Work required
Count every line in the data below where the word "network" appears, then state only that count.

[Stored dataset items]
..........
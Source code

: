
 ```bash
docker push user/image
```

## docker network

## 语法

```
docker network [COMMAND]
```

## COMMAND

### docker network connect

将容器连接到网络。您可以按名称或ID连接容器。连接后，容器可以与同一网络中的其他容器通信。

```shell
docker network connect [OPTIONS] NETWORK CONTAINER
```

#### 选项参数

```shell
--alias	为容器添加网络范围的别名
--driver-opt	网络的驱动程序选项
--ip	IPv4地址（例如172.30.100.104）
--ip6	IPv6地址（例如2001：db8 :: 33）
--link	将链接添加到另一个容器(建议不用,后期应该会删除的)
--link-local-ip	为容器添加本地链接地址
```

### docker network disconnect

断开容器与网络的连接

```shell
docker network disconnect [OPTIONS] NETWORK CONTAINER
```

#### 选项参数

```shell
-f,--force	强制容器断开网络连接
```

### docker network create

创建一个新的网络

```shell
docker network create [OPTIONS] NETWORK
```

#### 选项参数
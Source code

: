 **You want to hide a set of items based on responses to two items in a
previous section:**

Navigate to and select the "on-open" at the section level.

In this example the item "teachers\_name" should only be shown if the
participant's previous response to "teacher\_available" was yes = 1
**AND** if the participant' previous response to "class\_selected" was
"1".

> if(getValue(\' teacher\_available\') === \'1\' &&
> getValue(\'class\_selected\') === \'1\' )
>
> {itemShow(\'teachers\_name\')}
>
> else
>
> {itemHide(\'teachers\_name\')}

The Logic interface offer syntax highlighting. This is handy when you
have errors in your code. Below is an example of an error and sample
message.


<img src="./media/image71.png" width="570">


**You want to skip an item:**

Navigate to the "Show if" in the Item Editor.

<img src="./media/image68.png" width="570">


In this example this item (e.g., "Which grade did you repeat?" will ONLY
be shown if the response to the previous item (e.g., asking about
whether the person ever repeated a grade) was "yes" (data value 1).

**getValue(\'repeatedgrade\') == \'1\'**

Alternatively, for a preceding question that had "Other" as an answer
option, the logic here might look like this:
..........
Answer below
8